Ever heard of a woman of your grandma’s age who has never stepped out of her village, is illiterate but is a solar engineer? If you think it is the premise of a new Bollywood flick Akshay Kumar is working on, you are mistaken. But the superstar might be inclined to make a film on the real-life Solar Mamas who live in Tilonia, Rajasthan.
Who created Solar Mamas? Padma Shri Sanjit Bunker Roy, social designer, educator and founder of the Barefoot College, the keynote speaker at Association of Designers of India’s 12th Pune Design Festival held over February 16-17 in the city. Here, Roy tells us more about his work and journey:
JOURNEY TO TILONIA
“My abiding compassion for the people of rural India drew me to this beautiful place,” he says. Roy set up the Barefoot College in Tilonia in 1970 to give an opportunity to the illiterate people to be self reliant and employed. Initially, he faced a lot of backlash from his family who did not understand why he did not want to stay in the city or move abroad for an amazing career. But he had a different plan, a plan for creating opportunities for the rural people.

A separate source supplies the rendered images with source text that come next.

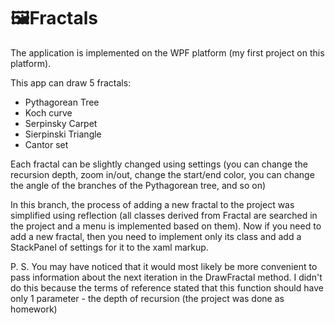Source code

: #  🖼️Fractals

The application is implemented on the WPF platform (my first project on this platform).

This app can draw 5 fractals:
* Pythagorean Tree
* Koch curve
* Serpinsky Carpet
* Sierpinski Triangle
* Cantor set

Each fractal can be slightly changed using settings (you can change the recursion depth, zoom in/out, change the start/end color, you can change the angle of the branches of the Pythagorean tree, and so on)

In this branch, the process of adding a new fractal to the project was simplified using reflection (all classes derived from Fractal are searched in the project and a menu is implemented based on them). Now if you need to add a new fractal, then you need to implement only its class and add a StackPanel of settings for it to the xaml markup.

P. S. You may have noticed that it would most likely be more convenient to pass information about the next iteration in the DrawFractal method. I didn't do this because the terms of reference stated that this function should have only 1 parameter - the depth of recursion (the project was done as homework)
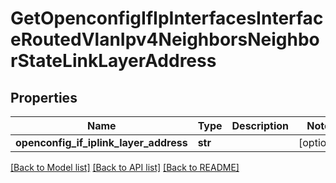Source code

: # GetOpenconfigIfIpInterfacesInterfaceRoutedVlanIpv4NeighborsNeighborStateLinkLayerAddress

## Properties
Name | Type | Description | Notes
------------ | ------------- | ------------- | -------------
**openconfig_if_iplink_layer_address** | **str** |  | [optional] 

[[Back to Model list]](../README.md#documentation-for-models) [[Back to API list]](../README.md#documentation-for-api-endpoints) [[Back to README]](../README.md)


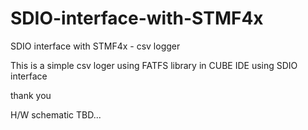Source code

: # SDIO-interface-with-STMF4x
SDIO interface with STMF4x - csv logger

This is a simple csv loger using FATFS library in CUBE IDE using SDIO interface

thank you

H/W schematic TBD...
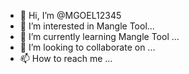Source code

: - 👋 Hi, I’m @MGOEL12345
- 👀 I’m interested in Mangle Tool...
- 🌱 I’m currently learning Mangle Tool ...
- 💞️ I’m looking to collaborate on ...
- 📫 How to reach me ...

<!---
MGOEL12345/MGOEL12345 is a ✨ special ✨ repository because its `README.md` (this file) appears on your GitHub profile.
You can click the Preview link to take a look at your changes.
--->
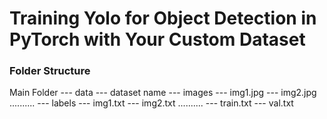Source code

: 
# Training Yolo for Object Detection in PyTorch with Your Custom Dataset

### Folder Structure
Main Folder
--- data
    --- dataset name
        --- images
            --- img1.jpg
            --- img2.jpg
            ..........
        --- labels
            --- img1.txt
            --- img2.txt
            ..........
        --- train.txt
        --- val.txt
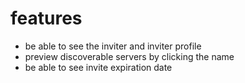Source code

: # features

-   be able to see the inviter and inviter profile
-   preview discoverable servers by clicking the name
-   be able to see invite expiration date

Roy says, “Barefoot College trains rural women in solar engineering and in turn these women help in bringing electricity to their villages.” The most important task is to generate employment among the rural women. He explains that the model which the college follows is a ‘Gandhian Bottom-Up Model’, which means that there should be a rural solution to a rural problem.
He proudly mentions that the institute has its footprint in 19 countries and have produced 1,000 female solar engineers, most commonly known as the Solar Mamas from 83 countries.
ILLITERATE YET SKILLFUL
In the village, he saw that most of the people had skill which was not utilised. “People in rural India have a particular skill set that is not recognised,” says Roy, further mentioning that these people are looked down upon by those living in urban areas.
“Never call them uneducated just because they cannot read or write,” he says. In fact, people in rural areas, unlike the educated ones, have the ability to learn and unlearn.
MEN VS WOMEN
Roy says that when he decided to set up Barefoot College he realised that the village women who were slightly reluctant to join the college due to prior inhibitions were the ones who were able to learn and apply the things taught to them in their daily lives.
“Women, as a matter of fact, learnt to set up solar panels not by learning the technical aspect of it but by merely remembering the colours of the wires used in the circuit,” he says, which is also a fact not many people believe.
He further adds that the men, though good at picking up these skills, many a time, wanted to the leave the village in search of a better life and job, but the women always stayed back because of which they made a sustainable life possible in the villages.
He strongly believes that when a woman is educated, she takes it back to her family and her community.
DEVELOPMENT AND URBANISATION
“Development is all about sustainability and making people self reliant,” says Roy. But the idea of development that we are fed is having more urban cities.
“Urban cities are developing at the cost of villages,” he points out, adding that resources are being abused and nothing fruitful comes out of it.
“When it comes to development of villages, we only think of agriculture,” he says further mentioning that the government needs to understand that there is more to rural areas than just agriculture.
Roy says, “The format of formal education needs to change too.” He believes that students need to be taught things which can help them sustain in a practical world. “Formal education in India is all about books and theory but absolutely no application of this theory,” he says because of which we are not a skillful lot.
The urban youth is interested in acquiring higher education as a ticket to their dream job and that too not even in India, he believes which will definitely not add to any kind of development even if Indians make big bucks.